Wind River, to provide that capability, has updated the Wind River Studio development environment to provide developers with a way to programmatically invoke platforms at a higher level of abstraction irrespective of where they are physically located, says Wind River CTO Paul Miller. ‘This is a big pivot,” he says. “It’s a modern framework.”
For example, Wind River has added a visual tool to define, monitor, and execute complex software pipelines for applications that would be deployed on its VxWorks and Wind River Linux platforms. Those pipelines can then be integrated with application orchestration tools that enable IT teams to deploy, configure and manage the lifecycle of complex applications within the context of a DevOps workflow spanning both its platforms and public cloud platforms such as Amazon Web Services (AWS), Microsoft Azure, and Google Cloud Platform (GCP).
In addition, Wind River is making available tools to create digital twins along with support for a 5G vRAN accelerator, GPUs enabled for 5G and augmented reality applications.
Finally, Wind River provides a digital feedback loop based on real-time analytics that encompasses all the operating systems, applications, infrastructure, systems, and devices to provide analytics in real-time.
As applications are increasingly deployed across what is becoming an extended distributed computing environment, the line between various classes of platforms is starting to blur. It’s not really feasible to deploy an application at the edge, for example, that is not dependent on a wide range of services running on other edge computing platforms, in a local data center, or a cloud computing environment. From the perspective of an application developer, at least, it’s all just one logical set of infrastructure for deployed a distributed application that consists of multiple interdependent microservices.
As that increasingly becomes the case, it will become apparent just how artificial the delineations made between various classes of platforms really are. The phrase cloud computing may not completely dissipate as a result.

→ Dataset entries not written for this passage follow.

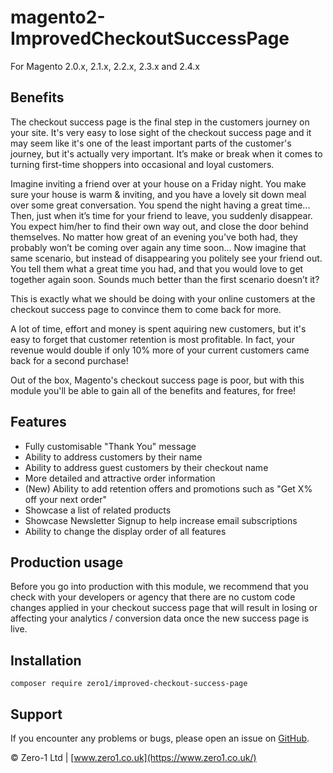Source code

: # magento2-ImprovedCheckoutSuccessPage

For Magento 2.0.x, 2.1.x, 2.2.x, 2.3.x and 2.4.x

## Benefits

The checkout success page is the final step in the customers journey on your site. It's very easy to lose sight of the checkout success page and it may seem like it's one of the least important parts of the customer's journey, but it's actually very important. It’s make or break when it comes to turning first-time shoppers into occasional and loyal customers.

Imagine inviting a friend over at your house on a Friday night. You make sure your house is warm & inviting, and you have a lovely sit down meal over some great conversation. You spend the night having a great time...
Then, just when it’s time for your friend to leave, you suddenly disappear. You expect him/her to find their own way out, and close the door behind themselves. 
No matter how great of an evening you've both had, they probably won’t be coming over again any time soon...
Now imagine that same scenario, but instead of disappearing you politely see your friend out. You tell them what a great time you had, and that you would love to get together again soon. Sounds much better than the first scenario doesn’t it?

This is exactly what we should be doing with your online customers at the checkout success page to convince them to come back for more.

A lot of time, effort and money is spent aquiring new customers, but it's easy to forget that customer retention is most profitable. In fact, your revenue would double if only 10% more of your current customers came back for a second purchase!

Out of the box, Magento's checkout success page is poor, but with this module you'll be able to gain all of the benefits and features, for free!

## Features

- Fully customisable "Thank You" message
- Ability to address customers by their name
- Ability to address guest customers by their checkout name
- More detailed and attractive order information
- (New) Ability to add retention offers and promotions such as "Get X% off your next order"
- Showcase a list of related products
- Showcase Newsletter Signup to help increase email subscriptions
- Ability to change the display order of all features

## Production usage

Before you go into production with this module, we recommend that you check with your developers or agency that there are no custom code changes applied in your checkout success page that will result in losing or affecting your analytics / conversion data once the new success page is live.

## Installation

```
composer require zero1/improved-checkout-success-page
```

Support
---
If you encounter any problems or bugs, please open an issue on [GitHub](https://github.com/zero1limited/magento2-improved-checkout-success-page/issues).

© Zero-1 Ltd | [www.zero1.co.uk](https://www.zero1.co.uk/)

However, it’s clear the underlying platforms that distributed applications are deployed on are becoming less relevant. As Kubernetes clusters become more widely employed, there is a common application programming interface (API) manifesting itself across a wide range of types of IT infrastructure.
In the meantime, developers should expect to see other frameworks they employ to evolve similarly. Of course, it will be up to developers to decide what to call this brave new world of IT. Still, the building and deployment of distributed computing applications should get simpler in the months ahead as the need to push more application code to the edge becomes more apparent.